WASHINGTON, July 22: Prime Minister Nawaz Sharif was not
aware of the Kargil Operation when he received Indian PM
Vajpayee in Lahore on Feb 20, 1999, a new book written by a
senior former police officer from Pakistan, and published
by a New York Publishing house, has revealed.


The book, Pakistan’s Drift into Extremism: Allah, the Army,
and America’s War on Terror, is authored by Mr Hassan
Abbas, who is currently a Research Fellow at the Harvard
Law School and a PhD. candidate at the Fletcher School of
Law and Diplomacy, Tufts University. He has served in the
administrations of Prime Minister Benazir Bhutto (1994-95)
and General Musharraf (1999-2000).


The book examines the rise of religious extremism in
Pakistan, and analyzes its connections to Pakistan Army's
policies and the fluctuating US-Pakistan relations. It
includes profiles of leading Pakistani Jihadi groups with
details of their origins, development, and capabilities
based on interviews with Pakistani intelligence officials,
and operators of the militant groups.


The book contains new historical materials on Operation
Gibraltar (1965 War with India), conspiracy behind General
Zia-ul-Haq’s plane crash in 1988, a botched military coup
by fundamentalists in army in 1993-4, the story of National
Accountability Bureau (from an insider’s perspective) and
lastly about how General Musharraf handled the volatile
situation after the 9/11 attacks.


Besides General Musharraf’s detailed profile, the book
evaluates the India-Pakistan relations vis-à-vis the
Kashmir conflict, and Dr AQ Khan’s nuclear proliferation
crisis. The book offers predictions for Pakistan's domestic
and regional prospects.


Author Hassan Abbas gives a graphic description of how the
Kargil disaster was planned and managed by the Army led by
General Musharraf who led a “Gang of Four” and quotes
Pakistan High Commissioner to UK, Maleeha Lodhi as saying:
“Even corps commanders and other service chiefs were
excluded from the decision-making process.”

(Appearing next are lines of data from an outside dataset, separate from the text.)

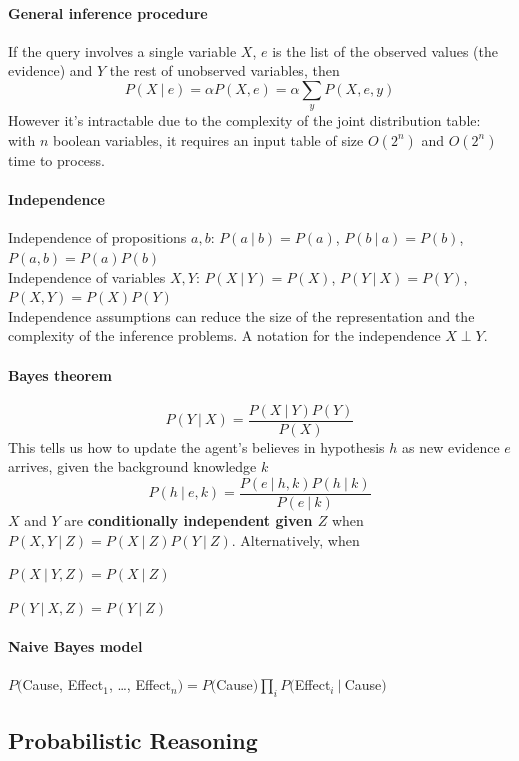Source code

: \documentclass[10pt]{report}
\begin{document}
\paragraph{General inference procedure} If the query involves a single variable $X$, $e$ is the list of the observed values (the evidence) and $Y$ the rest of unobserved variables, then $$P(X\:|\:e) = \alpha P(X,e) = \alpha\sum_y P(X,e,y)$$
However it's intractable due to the complexity of the joint distribution table: with $n$ boolean variables, it requires an input table of size $O(2^n)$ and $O(2^n)$ time to process.
\paragraph{Independence} Independence of propositions $a,b$: $P(a\:|\:b) = P(a)$, $P(b\:|\:a)=P(b)$, $P(a,b)=P(a)P(b)$\\
Independence of variables $X,Y$: $P(X\:|\:Y) = P(X)$, $P(Y\:|\:X)=P(Y)$, $P(X,Y)=P(X)P(Y)$\\
Independence assumptions can reduce the size of the representation and the complexity of the inference problems. A notation for the independence $X\perp Y$.
\paragraph{Bayes theorem} $$P(Y\:|\:X) = \frac{P(X\:|\:Y)P(Y)}{P(X)}$$
This tells us how to update the agent's believes in hypothesis $h$ as new evidence $e$ arrives, given the background knowledge $k$ $$P(h\:|\:e,k)=\frac{P(e\:|\:h,k)P(h\:|\:k)}{P(e\:|\:k)}$$
$X$ and $Y$ are \textbf{conditionally independent given $Z$} when $P(X,Y\:|\:Z)=P(X\:|\:Z)P(Y\:|\:Z)$. Alternatively, when \begin{list}{}{}
	\item $P(X\:|\:Y,Z) = P(X\:|\:Z)$
	\item $P(Y\:|\:X,Z) = P(Y\:|\:Z)$
\end{list}
\paragraph{Naive Bayes model} $P($Cause, Effect$_1$, \ldots, Effect$_n) = P($Cause$)\prod_i P($Effect$_i\:|\:$Cause$)$
\subsection{Probabilistic Reasoning} 
\end{document}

“So much so that even the very able DGMO, Lieutenant General
Tauqir Zia, was initiated into the secret after the gang of
four had already taken the irrevocable decision of going
ahead with the operation,” the book says.

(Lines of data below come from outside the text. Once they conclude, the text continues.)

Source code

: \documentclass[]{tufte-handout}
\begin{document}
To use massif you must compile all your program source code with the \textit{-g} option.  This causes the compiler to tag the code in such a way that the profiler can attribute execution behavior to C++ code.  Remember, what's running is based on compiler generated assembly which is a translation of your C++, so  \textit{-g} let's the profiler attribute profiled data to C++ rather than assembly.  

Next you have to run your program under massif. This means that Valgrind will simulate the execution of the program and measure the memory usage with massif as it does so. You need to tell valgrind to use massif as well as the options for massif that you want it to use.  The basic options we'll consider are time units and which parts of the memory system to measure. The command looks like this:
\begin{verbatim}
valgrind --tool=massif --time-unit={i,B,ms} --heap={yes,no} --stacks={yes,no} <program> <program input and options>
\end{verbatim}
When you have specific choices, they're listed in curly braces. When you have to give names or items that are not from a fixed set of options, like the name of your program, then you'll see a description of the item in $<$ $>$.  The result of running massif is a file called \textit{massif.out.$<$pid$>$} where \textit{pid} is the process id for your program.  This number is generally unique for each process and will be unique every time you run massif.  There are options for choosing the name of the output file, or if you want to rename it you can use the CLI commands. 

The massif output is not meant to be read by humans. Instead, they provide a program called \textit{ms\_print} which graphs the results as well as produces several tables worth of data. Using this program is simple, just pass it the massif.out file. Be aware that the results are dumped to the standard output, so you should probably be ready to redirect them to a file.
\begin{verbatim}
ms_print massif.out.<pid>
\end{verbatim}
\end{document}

The chapter on the Kargil Episode asks “Who is to be Blamed”
and gives a detailed account of what happened based on
author’s interviews with many serving and retired army
officers. It says:

“In May 1999, just three months after the frozen road to
Indo-Pak dialogue had thawed enough to get a promise for
more going, Pakistan launched its operation against the
Kargil Heights in the far north of Indian-held Kashmir,
just across the LOC. These heights dominated the main
Indian supply route to Leh, where India had a small
cantonment to house one brigade. It was the Indian routine
at Kargil to descend the heights at the start of the winter
snows and reoccupy them the following spring. With these
heights in Pakistani hands, it meant that supplies to Leh
could not be maintained.


And though India did have an alternate route, it was not an
all-weather, all-season road. India would therefore have no
option but to recover the heights and open the road to Leh
or allow its garrison to perish. Though, of course, even if
India had any number of alternative roads, its pride alone
would have sufficed for them to mount an operation for the
relief of Kargil.

This operation had been discussed at least twice before in
earlier years and turned down both times. General
Zia-ul-Haq was the first army chief invited by the Military
Operations (MO) directorate to see a presentation on this
operation. After sitting through it, he resorted in his
most chaste Urdu, which he would normally do only when he
wanted to take someone to task. His ensuing conversation
with the Director General of Military Operations (DGMO), as
narrated by a senior army officer, went somewhat like this:


Zia: When we take Kargil, what do you expect the Indians to
do? . . . I mean, don’t you think they will try and
recapture it?
DGMO: Yes sir, but we think that the position is
impregnable and we can hold it against far superior forces.
Zia: Now that’s very good, but in that case, don’t you
think the Indians will go for a limited offensive elsewhere
along the line of control, take some of our territory, and
use it as a bargaining chip?
DGMO: Yes sir, this is possible, but . . .
Zia: And if they are beaten back there also, don’t you
think they will attack across the international frontier,
which may lead to a full-scale war?
DGMO: That’s possible, sir.
Zia: So in other words, you have prepared a plan to lead us
into a full-scale war with India!


This sardonic observation by Zia ul-Haq caused the demise of
the first Kargil proposal. The second time the plan was
mooted, it was shot down on the same grounds, that is, it
was an easy tactical operation that was untenable in the
long run unless Pakistan were prepared to go into a
full-scale war with India, in which Kargil would be a
secondary objective.

The third and final operational plan for Kargil was put
forward by its inspirational father, Lieutenant General
Mohammad Aziz Khan, chief of the general staff (CGS).
Himself a Kashmiri, he was fully committed to the cause of
Kashmiri freedom, and not the sort of man who held any
commitment lightly. He is very religious and not known to
be a hypocrite.

The tactical parents of the Kargil plan were two. The first
was Lieutenant General Mahmood Ahmad, the commander of 10th
Corps, in whose area of operations the objective lay. He
was a comparatively weaker personality than Aziz, with a
romance about history. It is believed that he was convinced
by the conviction of Aziz, which, combined with his own
historical dream, made him a hostage to the Kargil idea.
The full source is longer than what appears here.